Next stop on the tour is the press box, where you can see the pipe organ, the WGN-TV and Radio booths and the big red “COUGH BUTTON” that Ron Santo pushes (or, sometimes, doesn’t) during broadcasts.

I was interested to learn that the Cubs actually were ready to equip Wrigley Field with lights way back in 1941. But then, that December, a little thing happened in Pearl Harbor and the organization donated the lights to the War Department, instead.

Also amusing to discover is that only men are allowed to work inside the Wrigley Field scoreboard. Why? Well, because the only bathroom facilities up there consist of a PVC pipe and a copper funnel.

The Ladies Room is downstairs.

You next trek down to the Cubs clubhouse, where the players’ jerseys hang in the lockers awaiting their return.
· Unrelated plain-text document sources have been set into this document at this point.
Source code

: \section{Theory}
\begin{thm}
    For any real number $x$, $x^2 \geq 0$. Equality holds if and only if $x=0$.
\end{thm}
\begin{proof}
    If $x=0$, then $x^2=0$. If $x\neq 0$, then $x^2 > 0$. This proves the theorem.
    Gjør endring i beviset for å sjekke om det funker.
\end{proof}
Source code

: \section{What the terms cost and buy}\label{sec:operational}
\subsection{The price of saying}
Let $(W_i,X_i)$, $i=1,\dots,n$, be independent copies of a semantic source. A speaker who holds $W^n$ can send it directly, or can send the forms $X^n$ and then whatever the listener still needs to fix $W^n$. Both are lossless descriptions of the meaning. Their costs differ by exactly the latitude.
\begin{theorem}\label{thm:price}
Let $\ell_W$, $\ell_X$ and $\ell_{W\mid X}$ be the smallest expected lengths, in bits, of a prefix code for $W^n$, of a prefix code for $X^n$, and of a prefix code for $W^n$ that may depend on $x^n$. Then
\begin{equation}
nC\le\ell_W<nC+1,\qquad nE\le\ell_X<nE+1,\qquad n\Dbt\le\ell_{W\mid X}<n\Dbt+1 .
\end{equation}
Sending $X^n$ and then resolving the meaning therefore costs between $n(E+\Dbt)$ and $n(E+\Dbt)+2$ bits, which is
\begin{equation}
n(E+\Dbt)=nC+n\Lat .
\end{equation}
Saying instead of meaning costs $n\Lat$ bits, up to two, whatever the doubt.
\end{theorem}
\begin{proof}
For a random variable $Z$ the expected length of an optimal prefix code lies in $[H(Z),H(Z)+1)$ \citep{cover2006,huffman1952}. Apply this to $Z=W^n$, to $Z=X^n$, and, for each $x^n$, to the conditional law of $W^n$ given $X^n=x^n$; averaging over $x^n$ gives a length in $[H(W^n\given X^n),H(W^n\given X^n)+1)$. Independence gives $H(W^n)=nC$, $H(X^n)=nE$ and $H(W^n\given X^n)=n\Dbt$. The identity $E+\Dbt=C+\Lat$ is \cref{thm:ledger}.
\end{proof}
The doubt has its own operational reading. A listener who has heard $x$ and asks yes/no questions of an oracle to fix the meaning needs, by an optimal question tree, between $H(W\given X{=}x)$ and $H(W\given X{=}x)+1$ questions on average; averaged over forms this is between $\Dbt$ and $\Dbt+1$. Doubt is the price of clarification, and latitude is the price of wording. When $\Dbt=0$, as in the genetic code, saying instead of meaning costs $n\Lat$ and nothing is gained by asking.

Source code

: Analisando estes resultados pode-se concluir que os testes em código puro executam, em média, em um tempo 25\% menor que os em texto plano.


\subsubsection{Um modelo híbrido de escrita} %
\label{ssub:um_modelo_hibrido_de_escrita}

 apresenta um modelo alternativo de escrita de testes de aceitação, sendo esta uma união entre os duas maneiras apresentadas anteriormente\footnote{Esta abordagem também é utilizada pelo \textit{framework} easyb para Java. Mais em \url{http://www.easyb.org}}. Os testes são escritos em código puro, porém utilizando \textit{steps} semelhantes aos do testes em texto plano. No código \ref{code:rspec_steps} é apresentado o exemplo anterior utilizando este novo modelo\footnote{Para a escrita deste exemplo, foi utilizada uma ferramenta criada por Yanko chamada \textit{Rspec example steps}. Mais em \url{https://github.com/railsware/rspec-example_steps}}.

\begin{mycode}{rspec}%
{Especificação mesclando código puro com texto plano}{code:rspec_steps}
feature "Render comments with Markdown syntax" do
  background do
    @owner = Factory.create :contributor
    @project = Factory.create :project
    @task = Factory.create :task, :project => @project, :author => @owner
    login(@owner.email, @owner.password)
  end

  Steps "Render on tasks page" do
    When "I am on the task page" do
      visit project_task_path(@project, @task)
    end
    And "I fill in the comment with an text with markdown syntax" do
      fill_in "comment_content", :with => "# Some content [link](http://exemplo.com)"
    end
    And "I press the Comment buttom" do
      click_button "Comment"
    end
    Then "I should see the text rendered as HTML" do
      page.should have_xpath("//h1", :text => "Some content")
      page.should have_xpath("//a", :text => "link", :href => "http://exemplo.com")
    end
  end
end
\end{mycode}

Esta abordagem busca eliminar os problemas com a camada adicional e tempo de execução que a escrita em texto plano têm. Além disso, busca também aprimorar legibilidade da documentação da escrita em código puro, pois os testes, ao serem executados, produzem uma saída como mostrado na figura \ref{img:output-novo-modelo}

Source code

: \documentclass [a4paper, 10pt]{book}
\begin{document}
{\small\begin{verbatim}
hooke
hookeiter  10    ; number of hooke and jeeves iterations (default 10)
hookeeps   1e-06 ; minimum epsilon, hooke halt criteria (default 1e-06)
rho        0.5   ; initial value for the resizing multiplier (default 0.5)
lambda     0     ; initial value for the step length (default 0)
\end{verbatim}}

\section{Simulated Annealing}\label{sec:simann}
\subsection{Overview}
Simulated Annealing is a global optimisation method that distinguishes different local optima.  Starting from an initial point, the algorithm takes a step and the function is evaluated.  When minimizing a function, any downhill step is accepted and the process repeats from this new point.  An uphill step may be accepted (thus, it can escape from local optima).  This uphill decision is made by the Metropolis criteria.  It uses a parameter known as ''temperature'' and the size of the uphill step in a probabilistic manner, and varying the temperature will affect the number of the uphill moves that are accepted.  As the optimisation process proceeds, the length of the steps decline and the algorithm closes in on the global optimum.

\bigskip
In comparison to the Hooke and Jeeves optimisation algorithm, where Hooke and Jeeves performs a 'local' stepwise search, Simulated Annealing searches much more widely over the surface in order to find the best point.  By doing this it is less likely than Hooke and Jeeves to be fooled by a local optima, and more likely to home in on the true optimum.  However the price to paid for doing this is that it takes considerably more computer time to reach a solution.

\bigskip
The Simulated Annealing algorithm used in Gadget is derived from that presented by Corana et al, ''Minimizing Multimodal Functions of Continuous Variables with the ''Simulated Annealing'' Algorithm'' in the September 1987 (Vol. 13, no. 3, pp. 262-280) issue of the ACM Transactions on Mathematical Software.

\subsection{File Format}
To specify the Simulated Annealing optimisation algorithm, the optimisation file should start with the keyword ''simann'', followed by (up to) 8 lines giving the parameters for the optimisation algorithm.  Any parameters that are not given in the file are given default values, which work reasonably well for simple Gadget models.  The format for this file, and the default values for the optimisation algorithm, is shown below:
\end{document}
Some things, however, never leave the clubhouse. Most notably, the many dents on doors surely delivered by a player’s spikes – or bat – following a particularly frustrating outing.

Finally, it’s up onto the ivy-laden field to take in the most beautiful vista in all of sports.

Although, of course, Ozzie may disagree.

Speaking of which, I did notice on their Web site that the White Sox offer similar tours of U.S. Cellular Field. It doesn’t appear, however, that Guillen ever moonlights as a tour guide.

Rats.

And I really had my hopes up.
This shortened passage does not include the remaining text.